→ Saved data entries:
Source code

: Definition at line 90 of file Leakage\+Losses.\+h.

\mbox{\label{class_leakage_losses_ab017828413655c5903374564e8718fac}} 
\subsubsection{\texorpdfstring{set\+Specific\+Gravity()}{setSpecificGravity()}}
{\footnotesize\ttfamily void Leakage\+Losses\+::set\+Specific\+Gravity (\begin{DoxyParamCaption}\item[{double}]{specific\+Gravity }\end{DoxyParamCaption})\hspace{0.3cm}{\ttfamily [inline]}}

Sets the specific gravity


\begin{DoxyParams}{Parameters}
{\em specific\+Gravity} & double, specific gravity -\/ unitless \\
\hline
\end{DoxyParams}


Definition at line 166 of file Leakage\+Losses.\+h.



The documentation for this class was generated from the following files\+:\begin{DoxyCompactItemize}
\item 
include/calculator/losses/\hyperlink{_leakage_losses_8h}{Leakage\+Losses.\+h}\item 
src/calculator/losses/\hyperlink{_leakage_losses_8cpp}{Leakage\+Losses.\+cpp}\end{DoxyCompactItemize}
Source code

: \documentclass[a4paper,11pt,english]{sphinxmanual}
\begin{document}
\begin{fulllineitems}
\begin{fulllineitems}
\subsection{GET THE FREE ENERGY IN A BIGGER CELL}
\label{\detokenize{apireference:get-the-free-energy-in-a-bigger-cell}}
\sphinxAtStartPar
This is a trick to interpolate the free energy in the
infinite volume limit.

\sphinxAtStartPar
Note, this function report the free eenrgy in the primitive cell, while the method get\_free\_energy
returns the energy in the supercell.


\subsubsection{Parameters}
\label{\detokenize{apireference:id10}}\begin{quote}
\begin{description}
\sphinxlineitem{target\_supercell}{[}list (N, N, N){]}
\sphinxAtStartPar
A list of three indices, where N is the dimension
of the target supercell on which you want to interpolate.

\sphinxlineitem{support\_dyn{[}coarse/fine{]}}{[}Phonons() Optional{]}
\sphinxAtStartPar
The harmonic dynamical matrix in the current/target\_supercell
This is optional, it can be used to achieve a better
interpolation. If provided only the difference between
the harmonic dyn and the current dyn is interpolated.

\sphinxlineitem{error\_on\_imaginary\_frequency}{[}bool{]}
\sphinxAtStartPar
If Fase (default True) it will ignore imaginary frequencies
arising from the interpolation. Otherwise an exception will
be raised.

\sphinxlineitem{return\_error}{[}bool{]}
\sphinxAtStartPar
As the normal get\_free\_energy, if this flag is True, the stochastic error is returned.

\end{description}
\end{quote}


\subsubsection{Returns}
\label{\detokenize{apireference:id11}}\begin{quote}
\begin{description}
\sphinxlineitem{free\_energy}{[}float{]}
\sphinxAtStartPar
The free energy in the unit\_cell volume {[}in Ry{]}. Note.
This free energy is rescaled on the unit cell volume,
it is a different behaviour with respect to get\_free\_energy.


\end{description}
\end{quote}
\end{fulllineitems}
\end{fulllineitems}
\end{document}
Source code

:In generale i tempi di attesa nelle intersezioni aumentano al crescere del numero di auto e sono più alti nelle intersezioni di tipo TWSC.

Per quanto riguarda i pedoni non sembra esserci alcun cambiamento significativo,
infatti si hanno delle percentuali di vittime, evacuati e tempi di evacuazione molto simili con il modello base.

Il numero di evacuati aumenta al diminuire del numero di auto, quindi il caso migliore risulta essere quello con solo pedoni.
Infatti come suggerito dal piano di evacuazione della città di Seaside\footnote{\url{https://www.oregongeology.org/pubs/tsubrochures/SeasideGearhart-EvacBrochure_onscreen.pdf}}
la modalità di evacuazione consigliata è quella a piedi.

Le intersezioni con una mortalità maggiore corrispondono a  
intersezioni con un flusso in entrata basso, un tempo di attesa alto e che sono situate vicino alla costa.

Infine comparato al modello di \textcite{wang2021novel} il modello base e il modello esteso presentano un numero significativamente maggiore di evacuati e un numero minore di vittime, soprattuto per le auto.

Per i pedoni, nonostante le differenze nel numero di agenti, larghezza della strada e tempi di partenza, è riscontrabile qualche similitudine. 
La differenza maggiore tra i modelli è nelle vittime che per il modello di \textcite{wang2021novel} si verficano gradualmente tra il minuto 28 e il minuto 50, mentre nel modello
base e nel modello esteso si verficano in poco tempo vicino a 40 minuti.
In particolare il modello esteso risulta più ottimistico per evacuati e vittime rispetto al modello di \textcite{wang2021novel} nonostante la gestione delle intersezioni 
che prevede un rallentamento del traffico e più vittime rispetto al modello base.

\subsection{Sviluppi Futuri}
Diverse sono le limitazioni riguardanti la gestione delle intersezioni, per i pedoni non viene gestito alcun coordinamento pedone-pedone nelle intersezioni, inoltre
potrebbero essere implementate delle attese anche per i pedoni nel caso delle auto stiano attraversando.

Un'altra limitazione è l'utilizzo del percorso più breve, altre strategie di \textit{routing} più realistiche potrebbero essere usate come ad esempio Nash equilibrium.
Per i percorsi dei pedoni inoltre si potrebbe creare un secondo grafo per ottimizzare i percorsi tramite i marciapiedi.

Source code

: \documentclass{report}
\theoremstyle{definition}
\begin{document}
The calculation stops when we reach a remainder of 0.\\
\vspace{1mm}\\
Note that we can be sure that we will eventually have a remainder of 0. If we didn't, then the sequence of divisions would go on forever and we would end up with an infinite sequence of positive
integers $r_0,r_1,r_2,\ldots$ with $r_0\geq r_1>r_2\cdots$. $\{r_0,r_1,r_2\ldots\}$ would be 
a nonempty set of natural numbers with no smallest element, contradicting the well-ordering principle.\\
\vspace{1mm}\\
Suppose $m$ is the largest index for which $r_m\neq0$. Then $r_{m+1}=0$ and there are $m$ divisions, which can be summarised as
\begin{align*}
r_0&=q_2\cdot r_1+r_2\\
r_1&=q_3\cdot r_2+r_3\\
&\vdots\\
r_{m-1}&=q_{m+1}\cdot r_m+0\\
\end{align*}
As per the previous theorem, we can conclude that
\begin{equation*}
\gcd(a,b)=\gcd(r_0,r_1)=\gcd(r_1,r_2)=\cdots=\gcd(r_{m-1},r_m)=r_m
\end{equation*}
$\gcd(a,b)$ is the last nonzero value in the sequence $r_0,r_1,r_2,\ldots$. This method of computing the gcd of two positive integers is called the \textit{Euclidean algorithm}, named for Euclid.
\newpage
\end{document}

→ EXERCISE OBJECTIVE:
A word-for-word copy of the data is what should be returned.

→ REPLY:
Source code

: Definition at line 90 of file Leakage\+Losses.\+h.

\mbox{\label{class_leakage_losses_ab017828413655c5903374564e8718fac}} 
\subsubsection{\texorpdfstring{set\+Specific\+Gravity()}{setSpecificGravity()}}
{\footnotesize\ttfamily void Leakage\+Losses\+::set\+Specific\+Gravity (\begin{DoxyParamCaption}\item[{double}]{specific\+Gravity }\end{DoxyParamCaption})\hspace{0.3cm}{\ttfamily [inline]}}

Sets the specific gravity


\begin{DoxyParams}{Parameters}
{\em specific\+Gravity} & double, specific gravity -\/ unitless \\
\hline
\end{DoxyParams}


Definition at line 166 of file Leakage\+Losses.\+h.



The documentation for this class was generated from the following files\+:\begin{DoxyCompactItemize}
\item 
include/calculator/losses/\hyperlink{_leakage_losses_8h}{Leakage\+Losses.\+h}\item 
src/calculator/losses/\hyperlink{_leakage_losses_8cpp}{Leakage\+Losses.\+cpp}\end{DoxyCompactItemize}
Source code

: \documentclass[a4paper,11pt,english]{sphinxmanual}
\begin{document}
\begin{fulllineitems}
\begin{fulllineitems}
\subsection{GET THE FREE ENERGY IN A BIGGER CELL}
\label{\detokenize{apireference:get-the-free-energy-in-a-bigger-cell}}
\sphinxAtStartPar
This is a trick to interpolate the free energy in the
infinite volume limit.

\sphinxAtStartPar
Note, this function report the free eenrgy in the primitive cell, while the method get\_free\_energy
returns the energy in the supercell.


\subsubsection{Parameters}
\label{\detokenize{apireference:id10}}\begin{quote}
\begin{description}
\sphinxlineitem{target\_supercell}{[}list (N, N, N){]}
\sphinxAtStartPar
A list of three indices, where N is the dimension
of the target supercell on which you want to interpolate.

\sphinxlineitem{support\_dyn{[}coarse/fine{]}}{[}Phonons() Optional{]}
\sphinxAtStartPar
The harmonic dynamical matrix in the current/target\_supercell
This is optional, it can be used to achieve a better
interpolation. If provided only the difference between
the harmonic dyn and the current dyn is interpolated.

\sphinxlineitem{error\_on\_imaginary\_frequency}{[}bool{]}
\sphinxAtStartPar
If Fase (default True) it will ignore imaginary frequencies
arising from the interpolation. Otherwise an exception will
be raised.

\sphinxlineitem{return\_error}{[}bool{]}
\sphinxAtStartPar
As the normal get\_free\_energy, if this flag is True, the stochastic error is returned.

\end{description}
\end{quote}


\subsubsection{Returns}
\label{\detokenize{apireference:id11}}\begin{quote}
\begin{description}
\sphinxlineitem{free\_energy}{[}float{]}
\sphinxAtStartPar
The free energy in the unit\_cell volume {[}in Ry{]}. Note.
This free energy is rescaled on the unit cell volume,
it is a different behaviour with respect to get\_free\_energy.


\end{description}
\end{quote}
\end{fulllineitems}
\end{fulllineitems}
\end{document}
Source code

:In generale i tempi di attesa nelle intersezioni aumentano al crescere del numero di auto e sono più alti nelle intersezioni di tipo TWSC.

Per quanto riguarda i pedoni non sembra esserci alcun cambiamento significativo,
infatti si hanno delle percentuali di vittime, evacuati e tempi di evacuazione molto simili con il modello base.

Il numero di evacuati aumenta al diminuire del numero di auto, quindi il caso migliore risulta essere quello con solo pedoni.
Infatti come suggerito dal piano di evacuazione della città di Seaside\footnote{\url{https://www.oregongeology.org/pubs/tsubrochures/SeasideGearhart-EvacBrochure_onscreen.pdf}}
la modalità di evacuazione consigliata è quella a piedi.

Le intersezioni con una mortalità maggiore corrispondono a  
intersezioni con un flusso in entrata basso, un tempo di attesa alto e che sono situate vicino alla costa.

Infine comparato al modello di \textcite{wang2021novel} il modello base e il modello esteso presentano un numero significativamente maggiore di evacuati e un numero minore di vittime, soprattuto per le auto.

Per i pedoni, nonostante le differenze nel numero di agenti, larghezza della strada e tempi di partenza, è riscontrabile qualche similitudine. 
La differenza maggiore tra i modelli è nelle vittime che per il modello di \textcite{wang2021novel} si verficano gradualmente tra il minuto 28 e il minuto 50, mentre nel modello
base e nel modello esteso si verficano in poco tempo vicino a 40 minuti.
In particolare il modello esteso risulta più ottimistico per evacuati e vittime rispetto al modello di \textcite{wang2021novel} nonostante la gestione delle intersezioni 
che prevede un rallentamento del traffico e più vittime rispetto al modello base.

\subsection{Sviluppi Futuri}
Diverse sono le limitazioni riguardanti la gestione delle intersezioni, per i pedoni non viene gestito alcun coordinamento pedone-pedone nelle intersezioni, inoltre
potrebbero essere implementate delle attese anche per i pedoni nel caso delle auto stiano attraversando.

Un'altra limitazione è l'utilizzo del percorso più breve, altre strategie di \textit{routing} più realistiche potrebbero essere usate come ad esempio Nash equilibrium.
Per i percorsi dei pedoni inoltre si potrebbe creare un secondo grafo per ottimizzare i percorsi tramite i marciapiedi.

Source code

: \documentclass{report}
\theoremstyle{definition}
\begin{document}
The calculation stops when we reach a remainder of 0.\\
\vspace{1mm}\\
Note that we can be sure that we will eventually have a remainder of 0. If we didn't, then the sequence of divisions would go on forever and we would end up with an infinite sequence of positive
integers $r_0,r_1,r_2,\ldots$ with $r_0\geq r_1>r_2\cdots$. $\{r_0,r_1,r_2\ldots\}$ would be 
a nonempty set of natural numbers with no smallest element, contradicting the well-ordering principle.\\
\vspace{1mm}\\
Suppose $m$ is the largest index for which $r_m\neq0$. Then $r_{m+1}=0$ and there are $m$ divisions, which can be summarised as
\begin{align*}
r_0&=q_2\cdot r_1+r_2\\
r_1&=q_3\cdot r_2+r_3\\
&\vdots\\
r_{m-1}&=q_{m+1}\cdot r_m+0\\
\end{align*}
As per the previous theorem, we can conclude that
\begin{equation*}
\gcd(a,b)=\gcd(r_0,r_1)=\gcd(r_1,r_2)=\cdots=\gcd(r_{m-1},r_m)=r_m
\end{equation*}
$\gcd(a,b)$ is the last nonzero value in the sequence $r_0,r_1,r_2,\ldots$. This method of computing the gcd of two positive integers is called the \textit{Euclidean algorithm}, named for Euclid.
\newpage
\end{document}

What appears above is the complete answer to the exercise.